As always, here’s a friendly reminder to remove any secrets before posting config files. :grinning: thanks!

Derek

  • /etc/nomad.d/nomad.hcl
# Full configuration options can be found at https://www.nomadproject.io/docs/configuration

datacenter = "dev"
data_dir = "/opt/nomad"
bind_addr = "0.0.0.0"
#enable_debug = true

# Configure logging with log files rotation every 10MB
log_file = "/var/log/nomad/nomad.log"
log_rotate_bytes = 10000000
log_rotate_duration = "24h"
log_rotate_max_files = 5

telemetry {
        collection_interval = "60s"
        disable_hostname = true
        prometheus_metrics = true
        publish_allocation_metrics = true
        publish_node_metrics = true
}
  • /etc/nomad.d/client.hcl
client {
  enabled = true
  servers = ["server_ip_address"]
  options = {
     "user.denylist" = ""
     "docker.volumes.enabled" = "true"
     "docker.privileged.enabled" = "true"
  }
  network_interface = "ens192"
}

vault {
        enabled = true
        address = "https://vault.my_internal_dns"
        tls_skip_verify = true
}
  • I followed the guidelines from the official docs on how to install everything (there is 1 Consul server, 1 Nomad Server, multiple Nomad Clients). Nomad is installed as a service.
$ systemctl status nomad
● nomad.service - Nomad
   Loaded: loaded (/etc/systemd/system/nomad.service; disabled; vendor preset: disabled)
   Active: active (running) since Wed 2022-01-05 13:52:06 CET; 22h ago
     Docs: https://www.nomadproject.io/docs/
 Main PID: 25884 (nomad)
    Tasks: 243
   Memory: 263.1M
  • consul-agent.nomad system job spec
job "consul-agent" {

  datacenters = ["dev"]

  type = "system"

  update {
    max_parallel = 1
    stagger      = "30s"
  }

  priority = 100

  group "consul-agents" {

    network {
      port "http" {
        static = 8500
        to     = 8500
      }
    }

    service {
      port = "http"
      name = "consul-agent"
      tags = ["consul", "consul-agent", "http"]

      check {
        type     = "http"
        path     = "/v1/agent/checks"
        interval = "10s"
        timeout  = "5s"
      }

    }

    task "consul-agent" {

      driver = "exec"

      # Due to the limitations of Consul Connect, where consul binary must be present on Nomad's $PATH, the consul agent
      # will not be installed via the artifact stanza, it must already be installed on the host. This task will just
      # schedule it and make sure it is running with the proper config.
      #artifact {
      #  source = "https://releases.hashicorp.com/consul/1.10.3/consul_1.10.3_linux_amd64.zip"
      #}

      config {
        command = "consul"
        args    = [
          "agent",
          "-bind={{ GetInterfaceIP \"ens192\" }}",
          "-datacenter=dev",
          "-data-dir=/opt/consul",
          "-join=ip_consul_server",
          "-grpc-port=8502",
          # the addresses to which consul will bind network interfaces, including http and dns, so allowing access on
          # both loopback and external connections; this is needed to scrape metrics in Prometheus, which will try to
          # access the agent via its external IP.
          "-client={{ GetInterfaceIP \"ens192\" }} 127.0.0.1",
          # enables built-in web UI server
          "-ui"
        ]
      }

      resources {
        cpu    = 300
        memory = 256
      }
    }
  }
}

Hi @cvasii. I don’t know why I didn’t think of this yesterday, so apologies. Nomad networking works by manipulating iptables entries. I don’t know firewalld specifically, but my suspicion is that when you restart it, it’s dropping all IP tables rules.

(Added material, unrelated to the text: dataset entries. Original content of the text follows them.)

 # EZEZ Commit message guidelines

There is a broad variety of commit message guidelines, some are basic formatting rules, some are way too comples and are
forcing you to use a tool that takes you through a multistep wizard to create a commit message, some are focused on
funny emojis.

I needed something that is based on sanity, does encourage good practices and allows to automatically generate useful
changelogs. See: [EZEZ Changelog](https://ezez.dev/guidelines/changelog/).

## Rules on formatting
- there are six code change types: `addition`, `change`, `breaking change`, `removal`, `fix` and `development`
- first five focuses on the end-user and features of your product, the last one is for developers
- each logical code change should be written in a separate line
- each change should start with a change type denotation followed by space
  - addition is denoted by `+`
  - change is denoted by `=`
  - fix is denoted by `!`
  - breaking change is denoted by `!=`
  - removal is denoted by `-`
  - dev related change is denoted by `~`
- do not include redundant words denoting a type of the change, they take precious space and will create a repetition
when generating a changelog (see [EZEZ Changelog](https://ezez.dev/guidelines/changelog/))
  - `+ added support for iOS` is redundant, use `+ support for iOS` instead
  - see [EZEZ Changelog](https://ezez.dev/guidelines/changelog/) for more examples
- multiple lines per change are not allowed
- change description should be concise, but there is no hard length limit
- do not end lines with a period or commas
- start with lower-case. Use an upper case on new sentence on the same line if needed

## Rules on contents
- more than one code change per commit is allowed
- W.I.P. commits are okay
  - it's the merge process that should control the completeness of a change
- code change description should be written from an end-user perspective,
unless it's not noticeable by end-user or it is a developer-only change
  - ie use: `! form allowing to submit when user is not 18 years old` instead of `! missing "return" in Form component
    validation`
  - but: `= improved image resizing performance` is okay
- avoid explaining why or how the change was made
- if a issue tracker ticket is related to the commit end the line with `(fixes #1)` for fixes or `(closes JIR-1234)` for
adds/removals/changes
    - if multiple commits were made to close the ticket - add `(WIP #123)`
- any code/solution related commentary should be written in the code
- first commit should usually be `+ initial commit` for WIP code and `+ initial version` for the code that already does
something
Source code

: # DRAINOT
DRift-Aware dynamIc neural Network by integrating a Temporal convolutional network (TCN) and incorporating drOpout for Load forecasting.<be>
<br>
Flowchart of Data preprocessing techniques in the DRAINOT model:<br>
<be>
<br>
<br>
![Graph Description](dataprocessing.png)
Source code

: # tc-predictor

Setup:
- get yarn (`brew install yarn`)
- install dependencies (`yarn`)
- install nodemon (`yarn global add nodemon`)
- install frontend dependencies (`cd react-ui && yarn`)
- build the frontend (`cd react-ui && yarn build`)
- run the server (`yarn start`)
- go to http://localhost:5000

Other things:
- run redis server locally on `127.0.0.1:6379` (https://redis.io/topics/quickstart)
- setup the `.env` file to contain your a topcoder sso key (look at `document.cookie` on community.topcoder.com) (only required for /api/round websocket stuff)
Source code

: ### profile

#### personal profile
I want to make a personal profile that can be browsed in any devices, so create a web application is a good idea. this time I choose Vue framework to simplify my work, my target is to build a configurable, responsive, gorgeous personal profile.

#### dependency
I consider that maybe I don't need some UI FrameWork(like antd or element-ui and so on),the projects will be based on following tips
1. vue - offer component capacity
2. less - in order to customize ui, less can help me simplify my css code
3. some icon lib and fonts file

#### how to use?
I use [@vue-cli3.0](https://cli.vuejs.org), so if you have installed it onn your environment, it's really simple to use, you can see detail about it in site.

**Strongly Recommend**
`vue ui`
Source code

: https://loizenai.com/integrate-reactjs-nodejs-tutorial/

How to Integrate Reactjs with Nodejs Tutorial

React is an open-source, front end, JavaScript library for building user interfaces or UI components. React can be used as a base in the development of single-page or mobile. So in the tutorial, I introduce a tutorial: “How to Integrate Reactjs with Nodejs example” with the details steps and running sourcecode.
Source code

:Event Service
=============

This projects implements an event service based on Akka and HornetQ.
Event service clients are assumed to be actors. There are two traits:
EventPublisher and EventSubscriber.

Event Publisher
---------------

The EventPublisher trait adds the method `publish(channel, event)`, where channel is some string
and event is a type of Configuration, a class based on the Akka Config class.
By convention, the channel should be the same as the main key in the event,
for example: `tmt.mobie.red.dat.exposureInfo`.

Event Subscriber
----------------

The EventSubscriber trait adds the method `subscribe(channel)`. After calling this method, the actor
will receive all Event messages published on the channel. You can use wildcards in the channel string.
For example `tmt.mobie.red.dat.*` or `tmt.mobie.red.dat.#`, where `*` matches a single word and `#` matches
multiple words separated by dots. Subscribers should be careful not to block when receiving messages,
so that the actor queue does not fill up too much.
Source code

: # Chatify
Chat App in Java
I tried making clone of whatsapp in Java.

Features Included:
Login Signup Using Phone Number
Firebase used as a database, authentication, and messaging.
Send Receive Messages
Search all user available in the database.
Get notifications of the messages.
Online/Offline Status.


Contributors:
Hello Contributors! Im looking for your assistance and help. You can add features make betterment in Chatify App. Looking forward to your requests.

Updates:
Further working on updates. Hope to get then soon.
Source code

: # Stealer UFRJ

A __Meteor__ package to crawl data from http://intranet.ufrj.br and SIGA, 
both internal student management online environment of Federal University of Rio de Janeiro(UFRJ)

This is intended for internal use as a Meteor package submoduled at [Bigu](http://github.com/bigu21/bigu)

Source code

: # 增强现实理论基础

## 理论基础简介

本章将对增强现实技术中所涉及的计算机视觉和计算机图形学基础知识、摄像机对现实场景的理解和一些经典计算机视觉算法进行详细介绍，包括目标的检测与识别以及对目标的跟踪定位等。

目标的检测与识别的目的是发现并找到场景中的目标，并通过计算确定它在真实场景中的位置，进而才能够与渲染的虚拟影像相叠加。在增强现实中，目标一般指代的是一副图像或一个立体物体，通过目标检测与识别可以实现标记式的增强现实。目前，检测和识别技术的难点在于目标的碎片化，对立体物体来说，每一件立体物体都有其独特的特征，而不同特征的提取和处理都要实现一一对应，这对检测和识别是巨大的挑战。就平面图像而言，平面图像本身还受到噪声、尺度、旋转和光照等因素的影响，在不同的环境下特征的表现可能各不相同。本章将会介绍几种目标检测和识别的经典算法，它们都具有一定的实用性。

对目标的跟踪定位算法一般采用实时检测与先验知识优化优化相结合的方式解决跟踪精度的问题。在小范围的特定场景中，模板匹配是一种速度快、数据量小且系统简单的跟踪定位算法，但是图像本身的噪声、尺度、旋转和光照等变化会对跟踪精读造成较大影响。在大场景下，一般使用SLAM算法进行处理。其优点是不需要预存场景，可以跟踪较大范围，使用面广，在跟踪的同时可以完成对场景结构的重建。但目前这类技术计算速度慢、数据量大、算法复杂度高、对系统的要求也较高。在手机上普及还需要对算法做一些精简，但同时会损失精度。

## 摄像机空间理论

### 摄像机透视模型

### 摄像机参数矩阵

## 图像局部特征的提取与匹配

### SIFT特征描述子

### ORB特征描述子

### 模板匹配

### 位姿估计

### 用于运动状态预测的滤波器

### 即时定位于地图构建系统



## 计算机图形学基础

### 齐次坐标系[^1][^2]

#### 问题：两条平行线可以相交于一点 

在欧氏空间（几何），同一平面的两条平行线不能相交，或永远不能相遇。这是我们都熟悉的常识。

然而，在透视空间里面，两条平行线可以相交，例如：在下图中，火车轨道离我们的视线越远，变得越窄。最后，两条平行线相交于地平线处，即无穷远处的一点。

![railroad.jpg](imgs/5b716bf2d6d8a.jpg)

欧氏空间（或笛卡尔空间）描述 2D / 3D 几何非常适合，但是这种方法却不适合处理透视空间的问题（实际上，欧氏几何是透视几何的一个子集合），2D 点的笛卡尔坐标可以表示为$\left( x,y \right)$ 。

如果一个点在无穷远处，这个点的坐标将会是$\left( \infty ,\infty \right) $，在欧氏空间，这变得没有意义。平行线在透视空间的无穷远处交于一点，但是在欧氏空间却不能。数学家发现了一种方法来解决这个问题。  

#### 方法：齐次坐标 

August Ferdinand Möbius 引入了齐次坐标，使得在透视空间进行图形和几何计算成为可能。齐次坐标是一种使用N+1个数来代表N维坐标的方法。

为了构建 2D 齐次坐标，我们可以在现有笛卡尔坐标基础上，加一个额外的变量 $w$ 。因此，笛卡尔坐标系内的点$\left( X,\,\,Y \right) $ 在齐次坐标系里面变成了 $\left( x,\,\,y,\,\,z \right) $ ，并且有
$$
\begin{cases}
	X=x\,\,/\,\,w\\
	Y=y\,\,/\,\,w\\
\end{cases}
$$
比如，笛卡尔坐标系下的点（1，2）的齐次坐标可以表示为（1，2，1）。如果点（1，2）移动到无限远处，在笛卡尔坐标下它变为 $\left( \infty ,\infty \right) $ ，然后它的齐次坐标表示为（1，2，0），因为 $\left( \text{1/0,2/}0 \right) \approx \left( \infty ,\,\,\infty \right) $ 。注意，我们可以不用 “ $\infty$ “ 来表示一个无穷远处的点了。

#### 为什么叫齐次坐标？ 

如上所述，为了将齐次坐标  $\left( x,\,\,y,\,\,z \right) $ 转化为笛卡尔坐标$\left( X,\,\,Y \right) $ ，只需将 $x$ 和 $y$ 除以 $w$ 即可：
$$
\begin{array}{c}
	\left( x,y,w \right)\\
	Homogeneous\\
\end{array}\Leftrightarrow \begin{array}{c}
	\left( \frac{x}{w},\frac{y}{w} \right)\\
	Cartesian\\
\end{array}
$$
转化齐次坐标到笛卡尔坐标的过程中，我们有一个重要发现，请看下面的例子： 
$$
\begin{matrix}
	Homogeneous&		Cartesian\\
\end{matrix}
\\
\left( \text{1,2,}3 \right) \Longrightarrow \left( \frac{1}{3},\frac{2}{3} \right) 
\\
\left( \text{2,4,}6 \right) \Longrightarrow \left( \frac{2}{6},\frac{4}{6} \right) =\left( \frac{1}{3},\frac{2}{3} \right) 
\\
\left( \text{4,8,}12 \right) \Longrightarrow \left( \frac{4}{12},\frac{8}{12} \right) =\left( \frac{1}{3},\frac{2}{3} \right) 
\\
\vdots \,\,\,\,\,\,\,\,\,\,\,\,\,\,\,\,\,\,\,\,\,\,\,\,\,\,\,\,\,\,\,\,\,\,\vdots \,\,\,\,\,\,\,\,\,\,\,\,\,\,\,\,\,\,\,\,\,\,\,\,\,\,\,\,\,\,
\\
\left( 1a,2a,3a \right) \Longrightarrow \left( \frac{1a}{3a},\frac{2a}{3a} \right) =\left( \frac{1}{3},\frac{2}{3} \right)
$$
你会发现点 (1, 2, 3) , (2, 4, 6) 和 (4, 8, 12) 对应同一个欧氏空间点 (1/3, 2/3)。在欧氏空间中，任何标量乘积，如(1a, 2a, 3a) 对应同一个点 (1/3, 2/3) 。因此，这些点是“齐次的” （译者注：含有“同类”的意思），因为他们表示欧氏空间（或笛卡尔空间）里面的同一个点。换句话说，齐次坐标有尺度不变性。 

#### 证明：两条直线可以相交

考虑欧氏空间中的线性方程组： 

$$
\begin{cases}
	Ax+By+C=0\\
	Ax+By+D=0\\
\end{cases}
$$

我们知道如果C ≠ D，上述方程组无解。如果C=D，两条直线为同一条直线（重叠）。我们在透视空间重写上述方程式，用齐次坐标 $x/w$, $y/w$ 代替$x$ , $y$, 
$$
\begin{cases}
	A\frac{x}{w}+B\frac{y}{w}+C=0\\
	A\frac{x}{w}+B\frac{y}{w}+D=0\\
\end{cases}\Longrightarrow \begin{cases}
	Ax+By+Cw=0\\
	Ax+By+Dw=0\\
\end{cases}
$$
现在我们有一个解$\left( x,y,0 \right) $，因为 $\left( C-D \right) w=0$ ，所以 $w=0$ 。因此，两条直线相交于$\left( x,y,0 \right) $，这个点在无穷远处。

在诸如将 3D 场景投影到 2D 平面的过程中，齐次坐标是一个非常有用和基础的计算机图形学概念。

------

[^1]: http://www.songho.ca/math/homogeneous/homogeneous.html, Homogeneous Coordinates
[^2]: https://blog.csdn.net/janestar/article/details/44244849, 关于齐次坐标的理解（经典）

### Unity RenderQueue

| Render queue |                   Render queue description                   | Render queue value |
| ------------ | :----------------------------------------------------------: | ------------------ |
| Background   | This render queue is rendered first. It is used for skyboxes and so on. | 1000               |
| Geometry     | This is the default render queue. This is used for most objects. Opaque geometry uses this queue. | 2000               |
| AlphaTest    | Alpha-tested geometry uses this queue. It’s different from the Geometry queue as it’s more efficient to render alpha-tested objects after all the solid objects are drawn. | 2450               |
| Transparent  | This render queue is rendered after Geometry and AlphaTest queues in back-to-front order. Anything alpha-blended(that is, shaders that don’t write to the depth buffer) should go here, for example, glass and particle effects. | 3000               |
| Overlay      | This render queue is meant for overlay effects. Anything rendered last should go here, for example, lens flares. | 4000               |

Can you test this theory by listing your iptables config before and after the firewalld restart? I suspect you’ll see that entries are getting dropped, and then after you restart the Nomad client, the allocations get rescheduled, and new entries show up.

If this is the case, I think the solution for you will be to save and reload the iptables entries on firewalld restart at the host layer, which is outside of Nomad’s scope.